Внимательно слушавшие музыку, выбираются теперь Финогеновы на главную аллею и принимаются упорно приставать, не пропуская ни одной женщины.

370

Короткие и изодранные их шинели бархатит сгущающаяся тьма — эта баловница из баловниц и потворница из потворниц.

Завязывается множество мгновенных знакомств и все с такими красивыми, с такими хорошими и так просто, легко, без стеснения и без приличий...

Последний музыкальный номер: «железная дорога».

И сколько треска и звона и хлопанья!

Всей гурьбой, озираясь, направляются в пивную. И там, отливая жиденькое дешевое пиво, едят сухарики, воблу и всякую гадость.

Пивную запирают.

Уходить, — а куда пойдешь в эту ночь?

И нехотя и медленно плетутся домой. И поют, орут на всю улицу, пристают, останавливают прохожих женщин.

От одного бульвара дорога к веселым домам повертывает. И они повертывали.

В дорогие не решались... Выбирали который похуже.

Войти в дома ухитрялись всякими манерами: то с видом донельзя пьяных, а то будто и по-настоящему...

И хохочут, насмехаются женщины над напускным ухарством, над смущением, невольно пробивающимся на вспыхивающих еще детских щеках, и только один Прометей, раскуривая папироску, с сознанием собственного достоинства, как заправский гость, как у себя дома, расхаживает по залам.

Скрипач настраивает скрипку, играть пробует.

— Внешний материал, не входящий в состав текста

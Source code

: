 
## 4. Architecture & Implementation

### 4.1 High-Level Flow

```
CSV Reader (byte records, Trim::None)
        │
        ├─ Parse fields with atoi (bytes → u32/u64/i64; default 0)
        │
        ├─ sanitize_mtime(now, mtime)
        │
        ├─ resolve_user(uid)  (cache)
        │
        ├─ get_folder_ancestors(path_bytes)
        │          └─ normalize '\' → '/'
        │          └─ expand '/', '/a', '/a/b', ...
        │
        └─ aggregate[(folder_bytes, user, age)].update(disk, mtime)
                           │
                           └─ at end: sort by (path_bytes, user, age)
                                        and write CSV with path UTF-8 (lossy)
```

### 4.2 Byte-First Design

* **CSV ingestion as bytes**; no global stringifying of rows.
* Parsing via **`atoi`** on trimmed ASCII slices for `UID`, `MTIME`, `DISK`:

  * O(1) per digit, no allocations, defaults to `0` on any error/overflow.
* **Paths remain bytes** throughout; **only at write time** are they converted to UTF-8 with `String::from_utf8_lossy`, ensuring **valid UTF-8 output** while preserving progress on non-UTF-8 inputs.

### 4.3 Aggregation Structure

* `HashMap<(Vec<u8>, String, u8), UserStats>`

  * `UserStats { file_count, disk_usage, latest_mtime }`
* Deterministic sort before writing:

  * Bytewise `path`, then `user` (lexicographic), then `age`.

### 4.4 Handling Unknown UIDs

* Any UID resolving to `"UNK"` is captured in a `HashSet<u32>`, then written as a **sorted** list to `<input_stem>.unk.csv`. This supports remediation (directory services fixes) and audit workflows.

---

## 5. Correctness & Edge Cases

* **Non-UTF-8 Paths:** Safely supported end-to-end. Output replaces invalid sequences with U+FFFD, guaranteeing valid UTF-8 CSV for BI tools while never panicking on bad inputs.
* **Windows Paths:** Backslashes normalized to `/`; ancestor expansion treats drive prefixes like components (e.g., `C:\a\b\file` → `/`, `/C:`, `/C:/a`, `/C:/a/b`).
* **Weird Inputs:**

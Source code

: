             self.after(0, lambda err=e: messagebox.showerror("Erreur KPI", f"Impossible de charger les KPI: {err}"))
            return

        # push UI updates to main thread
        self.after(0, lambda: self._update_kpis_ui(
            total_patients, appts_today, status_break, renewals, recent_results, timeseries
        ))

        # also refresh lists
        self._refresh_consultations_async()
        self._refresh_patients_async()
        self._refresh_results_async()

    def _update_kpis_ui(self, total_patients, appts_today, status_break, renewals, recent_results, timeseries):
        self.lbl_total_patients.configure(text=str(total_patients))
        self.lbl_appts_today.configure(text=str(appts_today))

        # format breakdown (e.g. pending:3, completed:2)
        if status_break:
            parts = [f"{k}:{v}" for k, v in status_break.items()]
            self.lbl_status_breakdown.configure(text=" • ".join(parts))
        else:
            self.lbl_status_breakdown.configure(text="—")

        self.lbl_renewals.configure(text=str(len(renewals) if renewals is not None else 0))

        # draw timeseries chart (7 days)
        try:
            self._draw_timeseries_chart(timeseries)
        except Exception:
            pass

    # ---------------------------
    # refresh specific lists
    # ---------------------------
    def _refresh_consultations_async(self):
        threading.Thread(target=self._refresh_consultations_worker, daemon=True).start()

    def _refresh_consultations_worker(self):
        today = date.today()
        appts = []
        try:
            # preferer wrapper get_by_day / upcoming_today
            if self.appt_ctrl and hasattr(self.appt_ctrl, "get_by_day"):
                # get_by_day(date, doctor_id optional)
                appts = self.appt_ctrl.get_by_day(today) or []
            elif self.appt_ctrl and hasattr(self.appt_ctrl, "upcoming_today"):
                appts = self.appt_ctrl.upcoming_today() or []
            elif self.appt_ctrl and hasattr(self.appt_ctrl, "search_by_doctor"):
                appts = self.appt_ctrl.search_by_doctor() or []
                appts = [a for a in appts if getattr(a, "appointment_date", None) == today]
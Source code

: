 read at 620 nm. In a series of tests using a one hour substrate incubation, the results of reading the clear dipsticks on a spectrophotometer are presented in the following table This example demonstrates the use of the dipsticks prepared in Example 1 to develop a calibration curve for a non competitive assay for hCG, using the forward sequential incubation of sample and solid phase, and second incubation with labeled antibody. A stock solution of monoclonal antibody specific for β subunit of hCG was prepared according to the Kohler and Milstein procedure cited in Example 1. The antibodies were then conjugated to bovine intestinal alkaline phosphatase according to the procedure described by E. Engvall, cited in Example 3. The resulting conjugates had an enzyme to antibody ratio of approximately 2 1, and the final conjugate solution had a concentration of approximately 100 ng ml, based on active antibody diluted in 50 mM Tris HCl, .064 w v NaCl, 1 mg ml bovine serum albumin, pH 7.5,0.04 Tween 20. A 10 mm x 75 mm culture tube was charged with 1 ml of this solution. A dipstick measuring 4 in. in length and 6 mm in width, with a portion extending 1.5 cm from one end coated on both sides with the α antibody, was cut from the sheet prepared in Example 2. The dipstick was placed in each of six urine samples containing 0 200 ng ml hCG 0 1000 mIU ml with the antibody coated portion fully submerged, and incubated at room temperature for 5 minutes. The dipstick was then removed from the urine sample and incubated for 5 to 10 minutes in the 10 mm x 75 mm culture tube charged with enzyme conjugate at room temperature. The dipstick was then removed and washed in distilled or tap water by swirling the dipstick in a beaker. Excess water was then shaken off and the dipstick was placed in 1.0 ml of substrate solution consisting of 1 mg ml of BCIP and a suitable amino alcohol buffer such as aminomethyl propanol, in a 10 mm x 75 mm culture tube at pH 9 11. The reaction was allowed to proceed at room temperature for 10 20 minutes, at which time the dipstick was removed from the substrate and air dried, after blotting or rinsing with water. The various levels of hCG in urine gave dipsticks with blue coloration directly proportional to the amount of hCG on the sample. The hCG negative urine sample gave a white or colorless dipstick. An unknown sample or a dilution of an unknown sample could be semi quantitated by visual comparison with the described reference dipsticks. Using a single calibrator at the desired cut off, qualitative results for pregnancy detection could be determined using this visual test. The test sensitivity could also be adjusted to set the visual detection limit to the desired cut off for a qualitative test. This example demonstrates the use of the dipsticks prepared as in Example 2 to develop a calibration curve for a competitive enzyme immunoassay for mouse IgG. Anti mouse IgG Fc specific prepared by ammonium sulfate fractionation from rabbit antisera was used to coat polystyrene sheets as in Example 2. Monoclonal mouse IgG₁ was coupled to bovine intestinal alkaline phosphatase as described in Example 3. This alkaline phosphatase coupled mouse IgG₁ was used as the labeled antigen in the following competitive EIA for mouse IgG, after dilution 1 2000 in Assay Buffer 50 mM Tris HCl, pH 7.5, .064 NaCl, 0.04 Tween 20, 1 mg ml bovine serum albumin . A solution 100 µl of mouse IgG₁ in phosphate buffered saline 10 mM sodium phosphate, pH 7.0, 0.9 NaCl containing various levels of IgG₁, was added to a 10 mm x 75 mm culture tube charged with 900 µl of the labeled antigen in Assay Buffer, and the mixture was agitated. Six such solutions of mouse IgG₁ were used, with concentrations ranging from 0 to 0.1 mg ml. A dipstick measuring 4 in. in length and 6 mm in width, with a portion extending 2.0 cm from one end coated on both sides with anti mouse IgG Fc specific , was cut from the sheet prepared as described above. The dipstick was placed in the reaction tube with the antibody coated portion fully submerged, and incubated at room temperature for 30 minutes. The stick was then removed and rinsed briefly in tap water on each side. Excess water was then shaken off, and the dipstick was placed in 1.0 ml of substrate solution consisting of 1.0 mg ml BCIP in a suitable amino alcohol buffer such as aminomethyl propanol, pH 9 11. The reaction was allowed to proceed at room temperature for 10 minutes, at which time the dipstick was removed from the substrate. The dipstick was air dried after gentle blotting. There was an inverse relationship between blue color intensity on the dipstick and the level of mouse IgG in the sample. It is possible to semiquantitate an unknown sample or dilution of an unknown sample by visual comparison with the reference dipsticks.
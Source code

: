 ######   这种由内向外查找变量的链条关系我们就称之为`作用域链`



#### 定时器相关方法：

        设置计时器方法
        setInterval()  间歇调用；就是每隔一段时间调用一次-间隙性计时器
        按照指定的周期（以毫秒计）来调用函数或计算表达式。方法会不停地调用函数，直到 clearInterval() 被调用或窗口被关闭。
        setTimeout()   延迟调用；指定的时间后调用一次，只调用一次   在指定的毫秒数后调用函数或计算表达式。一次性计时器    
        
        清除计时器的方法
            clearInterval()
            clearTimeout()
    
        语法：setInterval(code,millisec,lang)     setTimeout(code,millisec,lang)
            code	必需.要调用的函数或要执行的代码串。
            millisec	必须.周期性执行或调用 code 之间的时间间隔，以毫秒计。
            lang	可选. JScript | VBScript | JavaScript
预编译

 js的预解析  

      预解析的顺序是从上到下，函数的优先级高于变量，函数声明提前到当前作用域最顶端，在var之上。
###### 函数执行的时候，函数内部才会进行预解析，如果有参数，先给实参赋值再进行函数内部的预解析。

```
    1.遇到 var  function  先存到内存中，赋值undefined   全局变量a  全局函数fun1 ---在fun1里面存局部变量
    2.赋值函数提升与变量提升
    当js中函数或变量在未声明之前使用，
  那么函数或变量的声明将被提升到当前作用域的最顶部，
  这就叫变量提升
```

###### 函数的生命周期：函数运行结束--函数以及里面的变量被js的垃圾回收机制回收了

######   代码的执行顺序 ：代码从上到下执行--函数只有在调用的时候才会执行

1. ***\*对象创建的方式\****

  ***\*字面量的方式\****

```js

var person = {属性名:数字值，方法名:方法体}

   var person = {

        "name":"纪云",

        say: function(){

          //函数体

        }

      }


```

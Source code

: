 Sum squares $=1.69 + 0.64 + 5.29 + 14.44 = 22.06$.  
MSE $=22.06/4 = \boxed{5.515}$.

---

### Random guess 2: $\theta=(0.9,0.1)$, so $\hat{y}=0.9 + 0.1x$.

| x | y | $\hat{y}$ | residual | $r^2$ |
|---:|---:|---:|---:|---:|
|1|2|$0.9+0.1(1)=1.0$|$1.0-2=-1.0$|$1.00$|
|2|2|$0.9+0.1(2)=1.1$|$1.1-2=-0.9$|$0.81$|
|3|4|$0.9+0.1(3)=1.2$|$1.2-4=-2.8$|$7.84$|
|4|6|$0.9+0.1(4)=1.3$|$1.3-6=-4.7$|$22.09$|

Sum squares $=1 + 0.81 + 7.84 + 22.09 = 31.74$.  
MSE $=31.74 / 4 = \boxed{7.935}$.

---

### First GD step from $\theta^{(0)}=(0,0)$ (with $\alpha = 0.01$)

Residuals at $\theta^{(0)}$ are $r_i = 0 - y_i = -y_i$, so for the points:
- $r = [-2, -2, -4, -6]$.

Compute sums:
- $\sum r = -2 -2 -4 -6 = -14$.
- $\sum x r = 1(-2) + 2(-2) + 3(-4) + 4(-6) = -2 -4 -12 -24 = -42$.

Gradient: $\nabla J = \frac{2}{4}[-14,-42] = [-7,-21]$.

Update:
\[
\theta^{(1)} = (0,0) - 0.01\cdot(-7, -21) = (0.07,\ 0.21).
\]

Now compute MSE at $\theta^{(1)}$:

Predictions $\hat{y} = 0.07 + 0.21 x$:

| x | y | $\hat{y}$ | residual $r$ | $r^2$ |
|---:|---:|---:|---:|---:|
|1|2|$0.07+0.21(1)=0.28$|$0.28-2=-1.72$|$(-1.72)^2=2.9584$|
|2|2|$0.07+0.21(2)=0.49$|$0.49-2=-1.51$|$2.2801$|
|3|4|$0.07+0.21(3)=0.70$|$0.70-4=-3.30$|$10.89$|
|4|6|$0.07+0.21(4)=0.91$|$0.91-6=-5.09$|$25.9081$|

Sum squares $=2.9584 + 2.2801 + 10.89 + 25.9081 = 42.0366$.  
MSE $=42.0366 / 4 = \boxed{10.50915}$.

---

И сколько тоски, боли в этих звуках, увязающих в спертом дыхании завтрашней смерти.

Земля обетованная!

Крылья мои бедые, тяжелые вы в слипшихся комках кровавой грязи...

Земля обетованная...

Если силой не выпроваживают, то все равно уходить приходится.

И прыщеватый вышибало с обидной ужимкой мелует на спине каждого непрошеного серый крестик в знак позора и презрения.

И вот позднею ночью с надорванным и неутоленным желанием чего-то хорошего и страшно привлекательного, что вот совсем подходило и миновало, с желанием любви и ласки, они не могут замкнуть глаз, и этот позорный крестик жжет спину.

А утро пасмурное и ясное утро сулит ту же старую жизнь.

371

И таким отдаленным, таким недосягаемым встает будущее, непременно своевольное и огромное, которого так хотят, так ждут...


А.М. Ремизов. Пруд. Вторая редакция // Ремизов А.М. Собрание сочинений. М.: Русская книга, 2000—2003. Т. 1. С. 301—501.
© Электронная публикация — РВБ, 2017—2021. Версия 2.β (в работе)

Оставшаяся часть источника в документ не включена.